Answering Birch’s queries “as to what I observed on board the bark ‘Whitby,’” with regard to the recruits’ “accommodation, treatment, health and general condition,” Dyer lamented that there “were by far too many Coolies on board for the size of the vessel (350 tons), having I think from 270 to 280…, besides their crew, with a rice cargo underneath, particularly so, being on so long a voyage within the tropics the greater part of the time.”
The “whole of the ’tween decks of the ‘Whitby’ with the exception of a part partitioned off for the crew,” measured “about 20 feet off the length of the vessel in the forepart” and “the Coolies got from the fore hatchway right aft, but the hospital was included in that space, and partitioned off.”
“Their arrangements for cooking were by no means sufficient for the number, neither were their seats of ease; their clothing was ill adapted, and ventilation insufficient for so many over so hot a cargo.” For, rice “is a very heating cargo and the longer it remains the hotter the ship becomes” he would inform a related Committee investigating reported abuses, months later, explaining that rice was the “principal cargo” on such boats destined for Mauritius and Bourbon (Réunion).
The Pilot wrote to Birch, “such is the account of this Coolie shipment, who were generally composed of ignorant creatures from the interior, kidnapped or cajoled away for the benefit of a set of crimps who laugh at humanity for the sake of profit.
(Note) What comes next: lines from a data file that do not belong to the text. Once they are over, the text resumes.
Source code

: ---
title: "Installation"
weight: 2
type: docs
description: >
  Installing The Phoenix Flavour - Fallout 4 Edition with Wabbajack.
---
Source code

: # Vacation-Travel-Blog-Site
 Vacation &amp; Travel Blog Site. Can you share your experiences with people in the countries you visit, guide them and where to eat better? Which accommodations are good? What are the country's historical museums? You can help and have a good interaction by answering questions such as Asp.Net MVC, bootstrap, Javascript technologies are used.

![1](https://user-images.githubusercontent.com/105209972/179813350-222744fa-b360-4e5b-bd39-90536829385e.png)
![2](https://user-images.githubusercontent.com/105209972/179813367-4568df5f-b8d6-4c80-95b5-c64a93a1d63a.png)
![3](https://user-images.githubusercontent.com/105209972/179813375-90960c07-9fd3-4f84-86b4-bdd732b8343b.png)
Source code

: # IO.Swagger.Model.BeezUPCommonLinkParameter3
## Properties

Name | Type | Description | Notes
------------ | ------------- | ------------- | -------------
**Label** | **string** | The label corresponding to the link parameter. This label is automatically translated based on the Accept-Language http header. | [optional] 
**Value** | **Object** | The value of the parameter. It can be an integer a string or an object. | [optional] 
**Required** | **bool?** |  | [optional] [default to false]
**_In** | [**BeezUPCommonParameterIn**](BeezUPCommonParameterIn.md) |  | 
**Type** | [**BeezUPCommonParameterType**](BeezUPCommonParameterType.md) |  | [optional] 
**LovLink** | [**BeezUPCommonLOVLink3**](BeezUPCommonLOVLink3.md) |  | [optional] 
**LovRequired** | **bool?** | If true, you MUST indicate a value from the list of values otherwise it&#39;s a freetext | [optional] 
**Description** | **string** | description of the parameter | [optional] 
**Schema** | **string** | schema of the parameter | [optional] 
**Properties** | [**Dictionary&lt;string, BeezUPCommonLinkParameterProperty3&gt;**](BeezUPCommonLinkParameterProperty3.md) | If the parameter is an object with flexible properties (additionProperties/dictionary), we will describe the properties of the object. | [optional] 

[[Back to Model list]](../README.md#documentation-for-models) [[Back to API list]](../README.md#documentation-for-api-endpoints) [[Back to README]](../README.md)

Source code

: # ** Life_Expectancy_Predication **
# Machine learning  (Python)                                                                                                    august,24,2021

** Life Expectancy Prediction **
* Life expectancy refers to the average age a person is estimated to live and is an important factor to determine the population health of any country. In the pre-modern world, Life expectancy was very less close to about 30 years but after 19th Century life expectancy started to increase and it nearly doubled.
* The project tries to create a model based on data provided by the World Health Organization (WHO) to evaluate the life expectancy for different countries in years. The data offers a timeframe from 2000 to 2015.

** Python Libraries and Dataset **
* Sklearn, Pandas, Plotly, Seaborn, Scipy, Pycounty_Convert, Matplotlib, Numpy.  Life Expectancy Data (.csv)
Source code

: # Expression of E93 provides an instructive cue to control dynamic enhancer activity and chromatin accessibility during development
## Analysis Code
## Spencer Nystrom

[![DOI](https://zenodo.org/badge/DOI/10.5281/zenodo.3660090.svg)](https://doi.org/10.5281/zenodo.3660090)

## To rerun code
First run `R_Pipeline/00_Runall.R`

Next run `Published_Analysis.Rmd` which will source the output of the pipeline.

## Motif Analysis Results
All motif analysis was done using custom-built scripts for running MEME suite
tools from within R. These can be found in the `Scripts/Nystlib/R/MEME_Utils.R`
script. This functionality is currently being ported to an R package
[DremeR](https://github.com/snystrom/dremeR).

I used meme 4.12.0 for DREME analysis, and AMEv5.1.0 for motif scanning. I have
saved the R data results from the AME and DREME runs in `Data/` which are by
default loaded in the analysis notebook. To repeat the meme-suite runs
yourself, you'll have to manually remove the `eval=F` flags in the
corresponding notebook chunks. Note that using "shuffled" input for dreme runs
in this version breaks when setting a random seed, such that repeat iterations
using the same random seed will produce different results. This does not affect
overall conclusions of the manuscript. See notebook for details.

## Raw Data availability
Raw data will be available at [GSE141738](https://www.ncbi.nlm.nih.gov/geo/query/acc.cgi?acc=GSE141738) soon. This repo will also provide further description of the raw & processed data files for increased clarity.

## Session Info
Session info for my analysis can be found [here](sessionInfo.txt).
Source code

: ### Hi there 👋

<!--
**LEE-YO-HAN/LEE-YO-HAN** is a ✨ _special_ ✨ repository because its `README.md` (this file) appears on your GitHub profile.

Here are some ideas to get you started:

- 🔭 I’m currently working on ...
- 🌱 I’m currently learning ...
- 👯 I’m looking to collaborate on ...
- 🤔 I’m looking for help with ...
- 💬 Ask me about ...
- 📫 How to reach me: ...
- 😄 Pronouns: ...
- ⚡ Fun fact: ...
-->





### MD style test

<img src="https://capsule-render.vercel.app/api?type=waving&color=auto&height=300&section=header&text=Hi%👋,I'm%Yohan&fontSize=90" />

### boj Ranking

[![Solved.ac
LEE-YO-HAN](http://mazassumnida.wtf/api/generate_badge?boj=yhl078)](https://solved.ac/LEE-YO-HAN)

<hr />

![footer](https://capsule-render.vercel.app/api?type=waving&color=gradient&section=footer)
In this ship alone, the captain, doctor and myself calculated that they had made upwards of 12,000 rupees on this shipment.”
In his presentation to the Committee conducting a related hearing, he revealed the agony of the detained “coolies” who were separated forcibly from their elderly relatives. “From the trouble and distress occasioned by the separation, I should believe that the aged men, and others of their families, owed their subsistence to their children; and many aged and decrepid men must have starved, I conceive, unless they found those took compassion upon them; the peons only allowed the young and strong and able-bodied men to go; but their families had apparently received promises to be allowed to accompany their children.”
Questioned whether the “coolie” passengers appeared unwilling to proceed, Dyer would reply: “Generally speaking, I would say they were not; the men appeared to have no conception as to where they were going, or the length of the voyage; they said they had been told (I suppose by the duffadars – junior police officers who served as security) that they were to go on board for two or three days, and then land and march the remainder of the journey. They complained, generally, of being seduced from their own country by fine promises; and they had no idea, when they consented to come down, that they would of necessity lose caste. They complained, also, of being robbed of their advance on their way to the ghauts by the peons in charge. They mentioned that they had been kept in bands of 40 and 50 in the outskirts of the town, and particularly under Sree Kissen (Shri Krishna) Baboo in Bhowanipore.”
ID finds it ironic John Gladstone wrote his famous missive to Gillanders, mentioning an accident that confined him to his mansion and “from which I am now recovering,” accounting “for using my son’s pen for writing in place of my own.” Gladstone had observed a letter his son received “from Mr. Arbuthnot that he was sending a considerable number of a certain class of Bengalees, to be employed as labourers, to the Mauritius.”